▶ **Stored data entries**
□ □ □ □ □ □ □

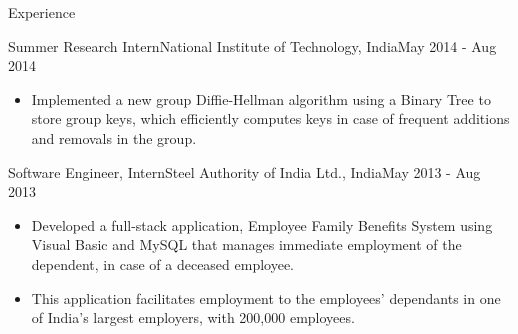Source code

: \documentclass[]{dhruv_misra}
\begin{document}
\begin{cvsection}{Experience}
	    \begin{cvsubsection}{Summer Research Intern}{National Institute of Technology, India}{May 2014 - Aug 2014}
			\begin{itemize}
				\item Implemented a new group Diffie-Hellman algorithm using a Binary Tree to store group keys, which efficiently computes keys in case of frequent additions and removals in the group.
			\end{itemize}
	    \end{cvsubsection}
	    
	    \begin{cvsubsection}{Software Engineer, Intern}{Steel Authority of India Ltd., India}{May 2013 - Aug 2013}
			\begin{itemize}
				\item  Developed a full-stack application, Employee Family Benefits System using Visual Basic and MySQL that manages immediate employment of the dependent, in case of a deceased employee. 
				\item This application facilitates employment to the employees' dependants in one of India's largest employers, with 200,000 employees.
			\end{itemize}
	    \end{cvsubsection}
	\end{cvsection}
	
\end{document}
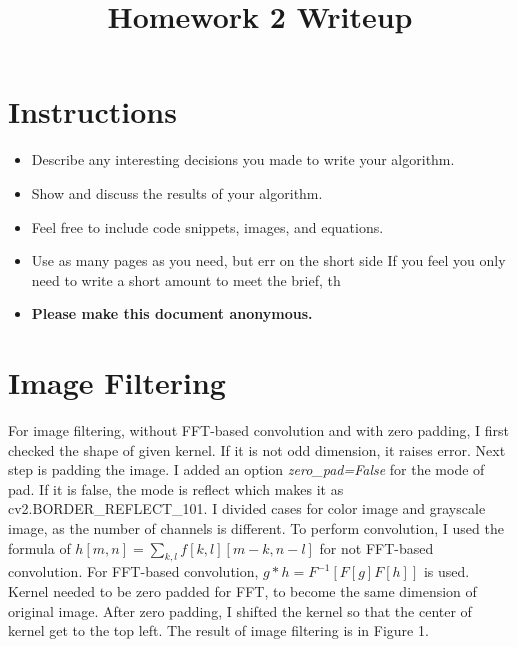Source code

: \title{\vspace{-1cm}Homework 2 Writeup}



\maketitle
\vspace{-3cm}
\thispagestyle{fancy}

\section*{Instructions}
\begin{itemize}
  \item Describe any interesting decisions you made to write your algorithm.
  \item Show and discuss the results of your algorithm.
  \item Feel free to include code snippets, images, and equations.
  \item Use as many pages as you need, but err on the short side If you feel you only need to write a short amount to meet the brief, th
  
  \item \textbf{Please make this document anonymous.}
\end{itemize}

\section*{Image Filtering}

For image filtering, without FFT-based convolution and with zero padding, I first checked the shape of given kernel. If it is not odd dimension, it raises error. Next step is padding the image. I added an option {\it zero\_pad=False} for the mode of pad. If it is false, the mode is reflect which makes it as cv2.BORDER\_REFLECT\_101. I divided cases for color image and grayscale image, as the number of channels is different.
 To perform convolution, I used the formula of $h[m, n] = \sum_{k, l} f[k, l][m - k, n - l]$ for not FFT-based convolution. For FFT-based convolution, $g\ast h = F^{-1}[F[g]F[h]]$ is used. Kernel needed to be zero padded for FFT, to become the same dimension of original image. After zero padding, I shifted the kernel so that the center of kernel get to the top left. 
 The result of image filtering is in Figure 1. 

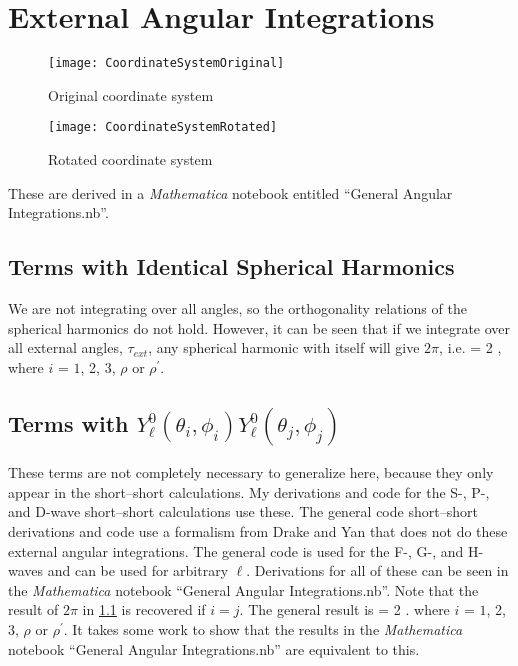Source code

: \documentclass[Dissertation.tex]{subfiles}
\begin{document}
\section{External Angular Integrations}
\label{sec:AngularInt}

\begin{figure}[H]
	\centering
	\texttt{[image: CoordinateSystemOriginal]}
	\caption{Original coordinate system}
	\label{fig:CoordinateSystemOriginal}
\end{figure}

\begin{figure}[H]
	\centering
	\texttt{[image: CoordinateSystemRotated]}
	\caption{Rotated coordinate system}
	\label{fig:CoordinateSystemRotated}
\end{figure}

These are derived in a \emph{Mathematica} notebook entitled ``General Angular Integrations.nb''.

\subsection{Terms with Identical Spherical Harmonics}
\label{sec:AngSame}
We are not integrating over all angles, so the orthogonality relations of the spherical harmonics do not hold. However, it can be seen that if we integrate over all external angles, $\tau_{ext}$, any spherical harmonic with itself will give $2\pi$, i.e.
\beq
\label{eq:AngSame}
 = 2 \pi,
\eeq
where $i$ = $1$, 2, 3, $\rho$ or $\rho^\prime$.


\subsection{Terms with \texorpdfstring{$Y_\ell^0(\theta_i, \phi_i) Y_\ell^0(\theta_j, \phi_j)$}{Yi-Yj} }
\label{sec:AngRiRj}
These terms are not completely necessary to generalize here, because they only appear in the short--short calculations. My derivations and code for the S-, P-, and D-wave short--short calculations use these. The general code short--short derivations and code \cite{sec:} use a formalism from Drake and Yan \cite{Yan1997} that does not do these external angular integrations. The general code is used for the F-, G-, and H-waves and can be used for arbitrary $\ell$. Derivations for all of these can be seen in the \emph{Mathematica} notebook ``General Angular Integrations.nb''. Note that the result of $2\pi$ in \cref{sec:AngSame} is recovered if $i=j$. The general result is
\beq
\label{eq:AngRiRj}
 = 2 \pi {}.
\eeq
where $i$ = $1$, 2, 3, $\rho$ or $\rho^\prime$. It takes some work to show that the results in the \emph{Mathematica} notebook ``General Angular Integrations.nb'' are equivalent to this.
\end{document}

□ □ □ □ □ □ □

▶ **Assigned task**
Write out the data word for word. Any picture is to be skipped.

▶ **Response below**
Source code

: \documentclass[]{dhruv_misra}
\begin{document}
\begin{cvsection}{Experience}
	    \begin{cvsubsection}{Summer Research Intern}{National Institute of Technology, India}{May 2014 - Aug 2014}
			\begin{itemize}
				\item Implemented a new group Diffie-Hellman algorithm using a Binary Tree to store group keys, which efficiently computes keys in case of frequent additions and removals in the group.
			\end{itemize}
	    \end{cvsubsection}
	    
	    \begin{cvsubsection}{Software Engineer, Intern}{Steel Authority of India Ltd., India}{May 2013 - Aug 2013}
			\begin{itemize}
				\item  Developed a full-stack application, Employee Family Benefits System using Visual Basic and MySQL that manages immediate employment of the dependent, in case of a deceased employee. 
				\item This application facilitates employment to the employees' dependants in one of India's largest employers, with 200,000 employees.
			\end{itemize}
	    \end{cvsubsection}
	\end{cvsection}
	
\end{document}
Source code

: \title{\vspace{-1cm}Homework 2 Writeup}



\maketitle
\vspace{-3cm}
\thispagestyle{fancy}

\section*{Instructions}
\begin{itemize}
  \item Describe any interesting decisions you made to write your algorithm.
  \item Show and discuss the results of your algorithm.
  \item Feel free to include code snippets, images, and equations.
  \item Use as many pages as you need, but err on the short side If you feel you only need to write a short amount to meet the brief, th
  
  \item \textbf{Please make this document anonymous.}
\end{itemize}

\section*{Image Filtering}

For image filtering, without FFT-based convolution and with zero padding, I first checked the shape of given kernel. If it is not odd dimension, it raises error. Next step is padding the image. I added an option {\it zero\_pad=False} for the mode of pad. If it is false, the mode is reflect which makes it as cv2.BORDER\_REFLECT\_101. I divided cases for color image and grayscale image, as the number of channels is different.
 To perform convolution, I used the formula of $h[m, n] = \sum_{k, l} f[k, l][m - k, n - l]$ for not FFT-based convolution. For FFT-based convolution, $g\ast h = F^{-1}[F[g]F[h]]$ is used. Kernel needed to be zero padded for FFT, to become the same dimension of original image. After zero padding, I shifted the kernel so that the center of kernel get to the top left. 
 The result of image filtering is in Figure 1. 

Source code

: \documentclass[Dissertation.tex]{subfiles}
\begin{document}
\section{External Angular Integrations}
\label{sec:AngularInt}

\begin{figure}[H]
	\centering
	\texttt{[image: CoordinateSystemOriginal]}
	\caption{Original coordinate system}
	\label{fig:CoordinateSystemOriginal}
\end{figure}

\begin{figure}[H]
	\centering
	\texttt{[image: CoordinateSystemRotated]}
	\caption{Rotated coordinate system}
	\label{fig:CoordinateSystemRotated}
\end{figure}

These are derived in a \emph{Mathematica} notebook entitled ``General Angular Integrations.nb''.

\subsection{Terms with Identical Spherical Harmonics}
\label{sec:AngSame}
We are not integrating over all angles, so the orthogonality relations of the spherical harmonics do not hold. However, it can be seen that if we integrate over all external angles, $\tau_{ext}$, any spherical harmonic with itself will give $2\pi$, i.e.
\beq
\label{eq:AngSame}
 = 2 \pi,
\eeq
where $i$ = $1$, 2, 3, $\rho$ or $\rho^\prime$.


\subsection{Terms with \texorpdfstring{$Y_\ell^0(\theta_i, \phi_i) Y_\ell^0(\theta_j, \phi_j)$}{Yi-Yj} }
\label{sec:AngRiRj}
These terms are not completely necessary to generalize here, because they only appear in the short--short calculations. My derivations and code for the S-, P-, and D-wave short--short calculations use these. The general code short--short derivations and code \cite{sec:} use a formalism from Drake and Yan \cite{Yan1997} that does not do these external angular integrations. The general code is used for the F-, G-, and H-waves and can be used for arbitrary $\ell$. Derivations for all of these can be seen in the \emph{Mathematica} notebook ``General Angular Integrations.nb''. Note that the result of $2\pi$ in \cref{sec:AngSame} is recovered if $i=j$. The general result is
\beq
\label{eq:AngRiRj}
 = 2 \pi {}.
\eeq
where $i$ = $1$, 2, 3, $\rho$ or $\rho^\prime$. It takes some work to show that the results in the \emph{Mathematica} notebook ``General Angular Integrations.nb'' are equivalent to this.
\end{document}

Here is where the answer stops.